Students can respond to case study prompts created by professors with a generative AI model called STRATPATH.
Nicole Coomber has taught consulting and experiential learning courses at the University of Maryland’s Smith School of Business for years, assigning graduate students take-home case studies that mimic consulting interviews.
But, like many professors in the ChatGPT era, Coomber found that homework no longer posed problems for his classes, because students simply typed questions into large language models and submitted whatever the generative AI model spit out.
“I found that students could virtually take my assignment, plug it into the AI, and get a perfect answer without having to face some of the challenges that we know are part of learning,” she said.
Case studies are an essential part of the interview process for many business students. So it’s important for Coomber to make sure they participate in the exercises and don’t bypass critical thinking. But rather than creating a new low-tech mission, Coomber teamed up with a group of master’s level students to create an AI tool to act as a case investigator.
The result is STRATP ROADa generative AI tool that offers faculty-created case studies to evaluate and provide real-time feedback to business students. The tool connects student learning to real-world scenarios and provides career readiness skills, preparing students for interviews after graduation.
How it works: STRATPATH was developed by six recent graduates of UMD’s business school: Deep Dalsaniya, Anna Huertazuela, Aditya Kamath, Aromal Nair, Krishang Parakh and Venkatesh Shirbhate. The team first came together to compete in a case competition for MBA students in 2024, then returned to the university after graduation to launch STRATPATH, using funds allocated by the dean.
“It was kind of like, ‘Hey, these are really talented students, the job market is really tough, they could use a soft landing to follow their job search,’” Coomber said. “It’s become something much more; we’ve built something truly incredible.”

Students can chat with STRATPATH or respond via audio to the faculty-developed case study.
To set up the tool, professors provide the story of the case study they want the student to answer, a rubric or feedback form, and some examples of ideal answers, Dalsaniya said. Depending on input, STRATPATH facilitates prompts via audio or text, engaging the student in conversation.
“Students prepare themselves to think spontaneously and develop their critical thinking skills,” Dalsaniya said.
STRATPATH relies on an extensive language model with additional limits set by developers to reduce the chances that the AI will hallucinate, accept incorrect information, or provide overly complimentary feedback. He also studies students’ answers to ensure they are not cheating by using outside sources.
“He doesn’t say, ‘Deeply, you’re so smart, it’s true!'” Coomber said. “It’s like, ‘How did you get here?’ “So even if students type into ChatGPT and then put that answer into our platform, our platform will say, “How did you get to this?” »
The platform also doesn’t allow copying and pasting answers, so if a student abstains from ChatGPT while answering STRATPATH, they must at least transcribe the answers (and at a reasonably human rate of words per minute), which will hopefully produce learning to some extent, Dalsaniya said.
“Our main goal is to find out whether or not their critical thinking skills increase, even if they cheat,” he said.

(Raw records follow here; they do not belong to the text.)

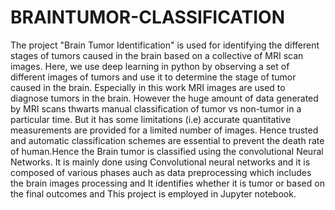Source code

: # BRAINTUMOR-CLASSIFICATION
The project "Brain Tumor Identification" is used for identifying the different stages of tumors caused in the brain based on a collective of MRI scan images. Here, we use deep learning in python by observing a set of different images of tumors and use it to determine the stage of tumor caused in the brain. Especially in this work MRI images are used to diagnose tumors in the brain. However the huge amount of data generated by MRI scans thwarts manual classification of tumor vs non-tumor in a particular time. But it has some limitations (i.e) accurate quantitative measurements are provided for a limited number of images. Hence trusted and automatic classification schemes are essential to prevent the death rate of human.Hence the Brain tumor is classified using the convolutional Neural Networks.
It is mainly done using Convolutional neural networks and it is composed of various phases auch as data preprocessing which includes the brain images processing and It identifies whether it is tumor or based on the final outcomes and This project is employed in Jupyter notebook.
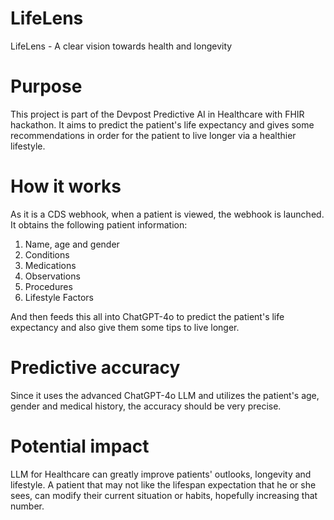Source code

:# LifeLens
LifeLens - A clear vision towards health and longevity

# Purpose
This project is part of the Devpost Predictive AI in Healthcare with FHIR hackathon.
It aims to predict the patient's life expectancy and gives some recommendations in order for the patient to live longer via a healthier lifestyle.

# How it works
As it is a CDS webhook, when a patient is viewed, the webhook is launched. It obtains the following patient information:

1. Name, age and gender
2. Conditions
3. Medications
4. Observations
5. Procedures
6. Lifestyle Factors

And then feeds this all into ChatGPT-4o to predict the patient's life expectancy and also give them some tips to live longer.

# Predictive accuracy
Since it uses the advanced ChatGPT-4o LLM and utilizes the patient's age, gender and medical history, the accuracy should be very precise.

# Potential impact
LLM for Healthcare can greatly improve patients' outlooks, longevity and lifestyle. A patient that may not like the lifespan expectation
that he or she sees, can modify their current situation or habits, hopefully increasing that number.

The impact: STRATPATH provides instant grading and personalized feedback in real-time, saving teachers time and helping students adapt faster.
Previously, Coomber would take hours to review student assignments, which could interfere with learning due to the long delay between assignment and feedback. She can now spend more time on face-to-face learning or office hours.
Anecdotal feedback from students so far indicates that they feel better prepared to approach interviews and have appreciated the tool’s assessments, which identify both areas in which they excel and areas in which they could improve.
What’s next: Coomber and his team are looking to identify other campus stakeholders who might have a use case for STRATPATH. One option is to work alongside the career center to provide behavioral interview prompts. Many interviewers ask candidates to use the STAR (situation, task, action, and result) method to answer questions and use it to assess talent, and STRATPATH could be a forum for students to practice these questions.
Dalsaniya and the development team are also exploring ways to feed STRATPATH additional resources from faculty to provide a richer assessment of student responses to case studies.
“Case-based learning has no right answer: all answers can be right,” Dalsaniya said. “What we’re trying to focus on is how we can embed all of the professor’s lecture materials, including their slides, their video lectures, into the comments so that the student can see the comments and reference those slide numbers or those chapters or those video transcripts. »
The team is also seeking additional funding sources to scale the tool and potentially license the tool to outside groups.